The letter goes on to say, under federal law and the non-disclosure agreements your client signed is a condition for gaining access to classified information may not be published or otherwise disclosed without the deletion of this classified information.
The letter from the senior director for records access and information security management at the National Security Council goes on to say that Bolton's manuscript remains under review. In order for us to do our best to assist your client by identifying the classified information within the manuscript while at the same ensuring that publication does not harm the national security of the United States.
It goes on. But it's a clear letter stating your book, the manuscript contains national security classified information, classified information, information that could cause grave harm to the national security of the United States. In addition, Bolton signed a non- disclosure agreement. And under that those statutes under those agreements, the manuscript may not be published without this information deleted.
BLITZER: And normally in a situation like this when a former official writes a book and they're required to submit it to reveal, make sure top secret information isn't released, they then go through the process of deleting certain things or rewriting to make sure that top secret national security secrets aren't included. I assume the lawyers for John Bolton will now go back and say, well, show us where he has top secret information and we will discuss.
TAPPER: All classified information. I mean, John Bolton, this letter -- I mean, sorry, John King, this letter to John Bolton's attorney is basically saying, you can't publish this book right now.
JOHN KING, CNN CHIEF NATIONAL CORRESPONDENT: And so now, you have a dispute. As Wolf says, in a normal environment, there would be a meeting. John Bolton could go to the White House with his attorneys, they could sit down with the national security team, saying what they talked about (ph). John Bolton has done this for 30 years. He is on the record saying there's nothing classified in here.
Now, that doesn't mean he's absolutely right but also remember the president has the power to classify things, so this could be coming the rear-view mirror kind of thing. You want to talk about my conversations with Erdogan or with President Xi, even if John Bolton thinks he has written it in a way that's not classified, the president can have a disagreement here.
So have this -- right now, it's going to be left to the lawyers, unless -- it's also left to the publisher.
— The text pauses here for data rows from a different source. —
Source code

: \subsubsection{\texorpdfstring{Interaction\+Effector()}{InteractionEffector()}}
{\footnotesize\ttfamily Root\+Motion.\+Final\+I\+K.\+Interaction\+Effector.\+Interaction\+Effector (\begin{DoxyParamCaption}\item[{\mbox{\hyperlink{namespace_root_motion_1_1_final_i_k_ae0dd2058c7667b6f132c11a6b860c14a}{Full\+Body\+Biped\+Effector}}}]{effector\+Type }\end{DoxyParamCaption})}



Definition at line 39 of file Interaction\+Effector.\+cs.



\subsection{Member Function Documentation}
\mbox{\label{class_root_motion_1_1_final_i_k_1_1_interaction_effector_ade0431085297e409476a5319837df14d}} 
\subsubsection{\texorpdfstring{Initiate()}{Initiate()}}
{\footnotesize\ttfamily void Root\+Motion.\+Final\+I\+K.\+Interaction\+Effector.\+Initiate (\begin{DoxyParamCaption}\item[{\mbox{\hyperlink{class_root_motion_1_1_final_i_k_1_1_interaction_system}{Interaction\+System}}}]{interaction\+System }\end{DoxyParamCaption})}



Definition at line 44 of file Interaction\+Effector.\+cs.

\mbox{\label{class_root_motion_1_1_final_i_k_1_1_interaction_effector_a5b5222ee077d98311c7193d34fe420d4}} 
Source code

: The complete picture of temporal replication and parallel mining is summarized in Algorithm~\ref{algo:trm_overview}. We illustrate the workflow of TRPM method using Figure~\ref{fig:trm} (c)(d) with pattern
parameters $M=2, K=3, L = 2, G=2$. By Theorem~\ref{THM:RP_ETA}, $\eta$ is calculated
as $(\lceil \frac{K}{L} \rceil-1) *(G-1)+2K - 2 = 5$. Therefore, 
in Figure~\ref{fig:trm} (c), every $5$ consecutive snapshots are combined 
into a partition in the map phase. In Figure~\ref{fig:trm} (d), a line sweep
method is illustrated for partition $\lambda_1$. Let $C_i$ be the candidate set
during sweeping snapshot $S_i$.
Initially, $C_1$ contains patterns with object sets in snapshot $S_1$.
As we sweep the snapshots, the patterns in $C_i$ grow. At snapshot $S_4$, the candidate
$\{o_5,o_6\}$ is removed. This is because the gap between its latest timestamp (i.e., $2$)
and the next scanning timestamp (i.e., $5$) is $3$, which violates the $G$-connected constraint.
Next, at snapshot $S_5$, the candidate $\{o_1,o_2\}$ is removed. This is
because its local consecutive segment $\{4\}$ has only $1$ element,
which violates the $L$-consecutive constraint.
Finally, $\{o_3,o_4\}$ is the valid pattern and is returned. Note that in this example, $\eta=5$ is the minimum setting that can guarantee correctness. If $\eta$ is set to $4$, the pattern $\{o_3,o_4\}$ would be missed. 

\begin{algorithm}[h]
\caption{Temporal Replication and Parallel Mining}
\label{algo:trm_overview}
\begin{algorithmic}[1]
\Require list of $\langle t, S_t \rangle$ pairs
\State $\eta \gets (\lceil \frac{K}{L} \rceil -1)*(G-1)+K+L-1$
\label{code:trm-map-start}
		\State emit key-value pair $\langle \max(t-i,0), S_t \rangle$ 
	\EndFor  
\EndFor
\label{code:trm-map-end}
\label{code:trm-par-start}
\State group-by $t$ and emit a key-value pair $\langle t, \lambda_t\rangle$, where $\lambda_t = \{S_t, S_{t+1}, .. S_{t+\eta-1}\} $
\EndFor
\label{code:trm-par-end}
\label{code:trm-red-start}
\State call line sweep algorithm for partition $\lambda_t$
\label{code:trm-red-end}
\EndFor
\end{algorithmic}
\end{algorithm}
Do you decide -- there's the First Amendment, do you decide that you just go full speed ahead and in the context of what we're about to see, a lot of questions over the next two days are going to be, this is now the proxy for the debate over witnesses, whether that's John Bolton or whether that's John Bolton's manuscript. And here, the president, through the National Security Council the legal step, is making his views crystal clear, lock this thing up.
GLORIA BORGER, CNN CHIEF POLITICAL ANALYST: And how will this affect the question of whether John Bolton comes forward at all in any other way, even not in the Senate.
I mean, he may decide if he gets this letter from the White House that I have to tell my story and I'm going to figure out a way to tell my story even if it is not in this book. But his lawyer's letter to the White House when they submitted it on December 30th made it clear that they felt that there was absolutely no classified information in this and that they had scrubbed it.
KING: So I think to your point -- you make an important point -- John Bolton clearly wants to talk. He just wants to be told to talk. He wants to be told to talk. He wants there to be an official piece of paper so that he can say, they made me talk.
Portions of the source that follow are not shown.